Council leader Neil Blake announced plans for a unitary authority this afternoon, and claimed the shake-up could be more financially viable for taxpayers.
Under the plans, which are supported by council opposition leaders, the district would break free from the county, and take responsibility for key departments including children’s services and transport in the Vale.
Mr Blake admitted that Bucks County Council, which would be severely affected by the change, had not be consulted before the announcement, on the day it unveiled plans to work more closely with Northamptonshire and Oxfordshire councils.
Mr Blake said: “It’s been clear to us for some time, that the only way we can put the interests of local people first, is by changing the way we are organised and how we deliver services.
“However, that’s not enough. We need to have a step change in how we deliver services to our community. We have a proven track record of transforming the services that we provide, making them more efficient, cost effective and customer focussed.
“These same principles will obviously need to be applied in the new unitary authority.”

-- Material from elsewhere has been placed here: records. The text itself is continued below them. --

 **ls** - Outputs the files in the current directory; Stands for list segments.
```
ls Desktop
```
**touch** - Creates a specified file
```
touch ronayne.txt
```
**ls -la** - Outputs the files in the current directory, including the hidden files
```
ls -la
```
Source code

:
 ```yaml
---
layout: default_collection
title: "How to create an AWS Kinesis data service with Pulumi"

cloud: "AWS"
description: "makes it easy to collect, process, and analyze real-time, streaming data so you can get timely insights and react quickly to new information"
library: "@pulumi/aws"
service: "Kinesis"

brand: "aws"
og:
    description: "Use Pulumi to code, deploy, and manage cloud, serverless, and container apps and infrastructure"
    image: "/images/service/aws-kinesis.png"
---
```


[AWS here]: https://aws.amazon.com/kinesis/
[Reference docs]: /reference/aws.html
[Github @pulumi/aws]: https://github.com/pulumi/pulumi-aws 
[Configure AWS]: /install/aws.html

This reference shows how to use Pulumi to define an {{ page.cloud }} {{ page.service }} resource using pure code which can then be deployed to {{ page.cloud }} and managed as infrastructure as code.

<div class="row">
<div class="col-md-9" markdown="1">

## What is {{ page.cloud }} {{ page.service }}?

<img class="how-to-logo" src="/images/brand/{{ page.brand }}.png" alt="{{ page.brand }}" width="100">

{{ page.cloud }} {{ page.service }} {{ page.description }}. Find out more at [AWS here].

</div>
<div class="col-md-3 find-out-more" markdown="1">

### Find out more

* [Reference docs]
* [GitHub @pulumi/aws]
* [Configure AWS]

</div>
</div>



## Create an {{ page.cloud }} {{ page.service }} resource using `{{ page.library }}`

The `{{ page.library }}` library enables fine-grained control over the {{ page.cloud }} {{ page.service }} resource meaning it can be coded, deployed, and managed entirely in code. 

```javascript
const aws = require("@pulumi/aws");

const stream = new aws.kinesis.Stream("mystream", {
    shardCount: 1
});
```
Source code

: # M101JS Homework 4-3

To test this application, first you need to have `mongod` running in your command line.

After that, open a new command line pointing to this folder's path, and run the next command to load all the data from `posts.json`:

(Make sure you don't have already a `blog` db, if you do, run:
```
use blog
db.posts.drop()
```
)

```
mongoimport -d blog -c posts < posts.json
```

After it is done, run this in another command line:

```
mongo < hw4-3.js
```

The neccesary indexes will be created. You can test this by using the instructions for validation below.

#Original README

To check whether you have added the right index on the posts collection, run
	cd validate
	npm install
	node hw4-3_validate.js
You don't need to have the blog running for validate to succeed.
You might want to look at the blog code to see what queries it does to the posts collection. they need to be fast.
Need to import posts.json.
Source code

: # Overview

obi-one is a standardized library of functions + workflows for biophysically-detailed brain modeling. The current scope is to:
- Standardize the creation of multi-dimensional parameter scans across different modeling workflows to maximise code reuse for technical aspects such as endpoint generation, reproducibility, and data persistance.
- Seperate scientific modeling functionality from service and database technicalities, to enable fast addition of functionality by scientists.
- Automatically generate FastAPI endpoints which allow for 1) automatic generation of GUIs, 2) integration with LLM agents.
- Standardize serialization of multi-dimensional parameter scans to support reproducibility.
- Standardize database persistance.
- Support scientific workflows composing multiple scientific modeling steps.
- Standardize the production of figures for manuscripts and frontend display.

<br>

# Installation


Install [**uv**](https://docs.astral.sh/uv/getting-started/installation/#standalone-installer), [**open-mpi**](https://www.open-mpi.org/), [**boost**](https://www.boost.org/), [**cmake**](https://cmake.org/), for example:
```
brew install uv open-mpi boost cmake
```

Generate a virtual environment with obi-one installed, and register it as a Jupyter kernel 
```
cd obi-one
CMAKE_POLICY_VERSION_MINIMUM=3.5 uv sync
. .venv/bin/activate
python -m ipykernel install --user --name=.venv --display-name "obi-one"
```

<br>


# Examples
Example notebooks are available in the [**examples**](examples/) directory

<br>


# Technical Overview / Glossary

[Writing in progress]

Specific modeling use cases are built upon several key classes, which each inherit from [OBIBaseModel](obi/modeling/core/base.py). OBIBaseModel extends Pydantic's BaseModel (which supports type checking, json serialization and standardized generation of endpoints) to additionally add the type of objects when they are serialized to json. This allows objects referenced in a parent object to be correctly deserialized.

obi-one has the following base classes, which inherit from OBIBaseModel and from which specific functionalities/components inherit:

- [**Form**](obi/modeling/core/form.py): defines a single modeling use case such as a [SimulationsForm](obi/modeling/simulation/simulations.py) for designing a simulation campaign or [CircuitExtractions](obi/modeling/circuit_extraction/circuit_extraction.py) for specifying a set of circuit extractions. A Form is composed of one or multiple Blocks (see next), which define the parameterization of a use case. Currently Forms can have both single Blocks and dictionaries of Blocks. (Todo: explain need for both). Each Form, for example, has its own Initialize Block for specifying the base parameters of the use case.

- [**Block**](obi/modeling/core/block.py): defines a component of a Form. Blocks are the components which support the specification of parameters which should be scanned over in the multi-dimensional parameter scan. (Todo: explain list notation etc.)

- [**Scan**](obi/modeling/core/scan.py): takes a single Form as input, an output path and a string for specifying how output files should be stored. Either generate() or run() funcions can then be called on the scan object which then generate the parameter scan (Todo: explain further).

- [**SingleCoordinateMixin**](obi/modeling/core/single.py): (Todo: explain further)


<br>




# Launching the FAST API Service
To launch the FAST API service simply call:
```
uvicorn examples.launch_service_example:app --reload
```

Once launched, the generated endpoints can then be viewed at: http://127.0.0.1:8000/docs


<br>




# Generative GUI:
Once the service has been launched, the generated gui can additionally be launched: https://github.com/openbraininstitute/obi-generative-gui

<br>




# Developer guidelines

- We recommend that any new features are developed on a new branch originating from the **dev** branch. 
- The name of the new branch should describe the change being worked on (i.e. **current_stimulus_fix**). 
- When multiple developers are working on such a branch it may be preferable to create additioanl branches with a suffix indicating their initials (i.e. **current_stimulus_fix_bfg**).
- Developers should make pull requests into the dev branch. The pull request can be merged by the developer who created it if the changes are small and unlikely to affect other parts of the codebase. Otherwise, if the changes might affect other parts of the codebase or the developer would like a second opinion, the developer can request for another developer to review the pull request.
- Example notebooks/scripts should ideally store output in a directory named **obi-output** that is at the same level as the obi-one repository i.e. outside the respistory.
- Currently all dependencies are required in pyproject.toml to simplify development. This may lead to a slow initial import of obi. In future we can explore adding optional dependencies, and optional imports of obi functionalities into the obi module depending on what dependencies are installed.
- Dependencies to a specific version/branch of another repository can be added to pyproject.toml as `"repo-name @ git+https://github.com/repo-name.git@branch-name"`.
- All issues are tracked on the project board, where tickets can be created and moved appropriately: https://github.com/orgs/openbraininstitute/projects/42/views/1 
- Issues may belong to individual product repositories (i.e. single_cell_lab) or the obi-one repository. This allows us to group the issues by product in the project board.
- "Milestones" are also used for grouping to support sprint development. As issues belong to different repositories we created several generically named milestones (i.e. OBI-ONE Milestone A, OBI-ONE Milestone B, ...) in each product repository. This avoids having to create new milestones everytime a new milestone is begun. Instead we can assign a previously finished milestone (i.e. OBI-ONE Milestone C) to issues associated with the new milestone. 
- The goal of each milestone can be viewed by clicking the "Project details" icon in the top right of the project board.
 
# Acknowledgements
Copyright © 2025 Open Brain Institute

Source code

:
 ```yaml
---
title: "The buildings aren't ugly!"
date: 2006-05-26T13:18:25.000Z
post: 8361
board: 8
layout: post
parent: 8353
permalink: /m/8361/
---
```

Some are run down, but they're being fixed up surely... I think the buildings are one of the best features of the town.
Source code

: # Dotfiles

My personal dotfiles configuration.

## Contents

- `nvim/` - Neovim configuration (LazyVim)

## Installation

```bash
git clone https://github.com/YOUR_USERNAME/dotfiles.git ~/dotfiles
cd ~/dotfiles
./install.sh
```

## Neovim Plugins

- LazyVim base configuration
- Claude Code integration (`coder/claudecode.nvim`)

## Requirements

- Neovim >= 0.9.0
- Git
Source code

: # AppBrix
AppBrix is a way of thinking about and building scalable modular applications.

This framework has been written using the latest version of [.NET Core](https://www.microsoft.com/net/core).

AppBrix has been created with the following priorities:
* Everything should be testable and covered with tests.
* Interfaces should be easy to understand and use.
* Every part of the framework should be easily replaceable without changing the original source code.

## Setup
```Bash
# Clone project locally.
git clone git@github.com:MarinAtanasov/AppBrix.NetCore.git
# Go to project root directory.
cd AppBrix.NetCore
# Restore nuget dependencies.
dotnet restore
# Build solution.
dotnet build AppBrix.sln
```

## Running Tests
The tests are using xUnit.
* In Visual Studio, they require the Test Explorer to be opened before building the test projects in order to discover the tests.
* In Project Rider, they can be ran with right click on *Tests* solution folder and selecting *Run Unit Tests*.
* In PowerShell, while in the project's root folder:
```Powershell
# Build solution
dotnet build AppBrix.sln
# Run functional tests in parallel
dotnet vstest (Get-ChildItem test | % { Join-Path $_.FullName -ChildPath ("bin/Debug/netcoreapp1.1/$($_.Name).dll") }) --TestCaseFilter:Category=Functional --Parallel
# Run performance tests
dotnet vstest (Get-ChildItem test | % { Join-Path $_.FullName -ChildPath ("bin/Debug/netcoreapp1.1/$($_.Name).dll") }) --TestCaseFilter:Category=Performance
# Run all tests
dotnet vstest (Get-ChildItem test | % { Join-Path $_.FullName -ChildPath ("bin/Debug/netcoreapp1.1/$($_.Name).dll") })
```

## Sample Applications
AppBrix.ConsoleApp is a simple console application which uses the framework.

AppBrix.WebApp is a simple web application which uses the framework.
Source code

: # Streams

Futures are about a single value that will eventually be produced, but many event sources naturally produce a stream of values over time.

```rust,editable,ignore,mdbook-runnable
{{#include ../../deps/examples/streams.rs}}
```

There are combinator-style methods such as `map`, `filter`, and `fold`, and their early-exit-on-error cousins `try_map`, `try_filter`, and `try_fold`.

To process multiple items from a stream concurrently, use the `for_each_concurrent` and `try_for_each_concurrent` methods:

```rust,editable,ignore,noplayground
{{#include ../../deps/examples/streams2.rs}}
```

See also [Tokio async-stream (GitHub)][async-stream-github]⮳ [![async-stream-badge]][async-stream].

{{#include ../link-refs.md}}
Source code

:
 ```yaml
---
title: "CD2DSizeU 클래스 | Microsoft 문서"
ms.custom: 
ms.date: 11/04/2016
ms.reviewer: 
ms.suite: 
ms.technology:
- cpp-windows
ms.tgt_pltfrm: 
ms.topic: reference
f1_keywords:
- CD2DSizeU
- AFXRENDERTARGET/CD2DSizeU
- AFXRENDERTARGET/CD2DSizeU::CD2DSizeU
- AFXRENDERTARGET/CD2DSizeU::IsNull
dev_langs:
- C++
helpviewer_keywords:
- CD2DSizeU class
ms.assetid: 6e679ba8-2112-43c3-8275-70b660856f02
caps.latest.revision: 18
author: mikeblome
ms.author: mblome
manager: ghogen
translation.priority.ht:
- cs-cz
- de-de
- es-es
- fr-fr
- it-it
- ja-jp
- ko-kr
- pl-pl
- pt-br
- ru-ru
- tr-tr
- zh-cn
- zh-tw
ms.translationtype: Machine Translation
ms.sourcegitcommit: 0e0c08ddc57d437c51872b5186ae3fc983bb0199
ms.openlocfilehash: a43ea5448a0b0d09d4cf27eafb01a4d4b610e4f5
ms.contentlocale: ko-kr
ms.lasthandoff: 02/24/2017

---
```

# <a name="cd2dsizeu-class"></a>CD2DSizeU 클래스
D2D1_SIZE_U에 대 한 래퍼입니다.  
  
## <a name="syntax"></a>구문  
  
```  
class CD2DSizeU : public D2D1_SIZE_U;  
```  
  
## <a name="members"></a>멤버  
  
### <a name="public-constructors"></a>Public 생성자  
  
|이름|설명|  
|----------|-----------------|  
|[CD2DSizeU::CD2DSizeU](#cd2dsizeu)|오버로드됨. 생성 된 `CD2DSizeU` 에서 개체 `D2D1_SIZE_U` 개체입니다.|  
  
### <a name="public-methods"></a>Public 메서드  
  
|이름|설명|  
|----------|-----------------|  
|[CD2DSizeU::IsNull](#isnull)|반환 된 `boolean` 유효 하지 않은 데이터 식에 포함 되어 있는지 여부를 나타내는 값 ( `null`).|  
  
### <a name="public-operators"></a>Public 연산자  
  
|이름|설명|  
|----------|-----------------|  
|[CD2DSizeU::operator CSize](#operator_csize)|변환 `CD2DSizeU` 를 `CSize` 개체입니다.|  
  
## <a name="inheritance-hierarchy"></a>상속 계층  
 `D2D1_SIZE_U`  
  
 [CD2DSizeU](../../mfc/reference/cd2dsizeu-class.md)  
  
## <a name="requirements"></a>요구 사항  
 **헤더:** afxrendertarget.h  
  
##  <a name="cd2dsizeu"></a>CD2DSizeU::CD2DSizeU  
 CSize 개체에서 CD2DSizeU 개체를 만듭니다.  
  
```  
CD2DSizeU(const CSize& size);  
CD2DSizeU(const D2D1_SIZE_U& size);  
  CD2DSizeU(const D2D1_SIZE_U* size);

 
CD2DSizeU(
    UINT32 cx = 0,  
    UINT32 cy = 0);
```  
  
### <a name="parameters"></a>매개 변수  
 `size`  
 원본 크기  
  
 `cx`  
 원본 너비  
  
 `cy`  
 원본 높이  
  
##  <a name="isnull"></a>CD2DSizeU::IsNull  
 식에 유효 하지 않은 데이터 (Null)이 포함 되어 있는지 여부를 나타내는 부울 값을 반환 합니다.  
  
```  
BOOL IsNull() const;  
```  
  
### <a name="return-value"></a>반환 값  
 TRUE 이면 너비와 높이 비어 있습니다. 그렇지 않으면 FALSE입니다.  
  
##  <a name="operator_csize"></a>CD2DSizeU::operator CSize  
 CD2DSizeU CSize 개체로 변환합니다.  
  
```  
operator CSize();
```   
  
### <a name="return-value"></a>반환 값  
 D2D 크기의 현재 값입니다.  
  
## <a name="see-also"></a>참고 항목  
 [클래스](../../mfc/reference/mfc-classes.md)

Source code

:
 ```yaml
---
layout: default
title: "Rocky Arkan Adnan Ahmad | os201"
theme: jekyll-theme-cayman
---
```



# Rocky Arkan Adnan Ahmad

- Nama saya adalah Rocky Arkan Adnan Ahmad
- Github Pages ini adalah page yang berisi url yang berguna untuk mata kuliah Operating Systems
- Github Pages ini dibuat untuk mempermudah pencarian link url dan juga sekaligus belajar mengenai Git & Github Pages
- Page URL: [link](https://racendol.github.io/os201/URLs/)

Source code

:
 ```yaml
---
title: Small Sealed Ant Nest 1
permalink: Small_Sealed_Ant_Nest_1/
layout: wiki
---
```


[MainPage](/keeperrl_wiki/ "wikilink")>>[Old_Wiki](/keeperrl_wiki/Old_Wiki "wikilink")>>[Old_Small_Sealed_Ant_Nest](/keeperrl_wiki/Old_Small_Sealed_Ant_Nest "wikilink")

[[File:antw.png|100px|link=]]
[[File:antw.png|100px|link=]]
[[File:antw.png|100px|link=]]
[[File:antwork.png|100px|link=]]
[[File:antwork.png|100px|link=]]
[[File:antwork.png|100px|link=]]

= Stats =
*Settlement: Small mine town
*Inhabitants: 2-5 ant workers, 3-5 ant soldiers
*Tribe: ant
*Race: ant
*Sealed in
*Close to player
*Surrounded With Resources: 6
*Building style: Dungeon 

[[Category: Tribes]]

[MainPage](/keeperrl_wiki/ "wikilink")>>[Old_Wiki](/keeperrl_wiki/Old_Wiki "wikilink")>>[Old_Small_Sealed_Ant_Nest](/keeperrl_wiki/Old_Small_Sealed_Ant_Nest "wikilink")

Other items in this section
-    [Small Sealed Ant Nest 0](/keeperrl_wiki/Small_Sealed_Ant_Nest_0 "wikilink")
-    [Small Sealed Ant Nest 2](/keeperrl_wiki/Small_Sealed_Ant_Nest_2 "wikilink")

He added: “There are also some challenges that are specific to Aylesbury Vale. The vast majority of future housing and employment growth across the county area will be in the Vale, and we want to be sure that we can manage that growth to achieve the maximum benefit for local residents and businesses.
“We believe that’s going to be more difficult to achieve within the current structure of local government where, inevitably, the resources of the county council have to be spread further afield.
“We are open minded about how the detail of a unitary council might operate.
“The most important thing to do now is to start the debate with the local community and explore what choices would work best.”
Aylesbury Vale is the second largest district in the country with a population of 182,000. Mr Blake cited success stories for councils such as Bedford Borough and Windsor and Maidenhead, and claimed that the decision was not a party political one.
He said: “We would look to take over the majority of services that are currently run by the county council.
“It could be argued that we do not have a track record of running these services, but we do have a track record of success.”
He added: “This is not about the Conservative administration electioneering. Every group at the council is supportive of this unitary proposal, and what is important is what is best for residents in the Vale.
“We don’t have a vested interest because we could all be out of a job when the new unitary is formed, but what’s important is that residents get a much better deal.”
The council will now make as case for the shake-up, which would then be put before a public referendum as early as next year.
This vote cannot take place at the same time as the general election, but it was claimed that it could take place after the new government is formed.
Of the current 55 unitary authorities, nearly 90% are district based. There are already 20 existing unitary councils with smaller populations than Aylesbury Vale.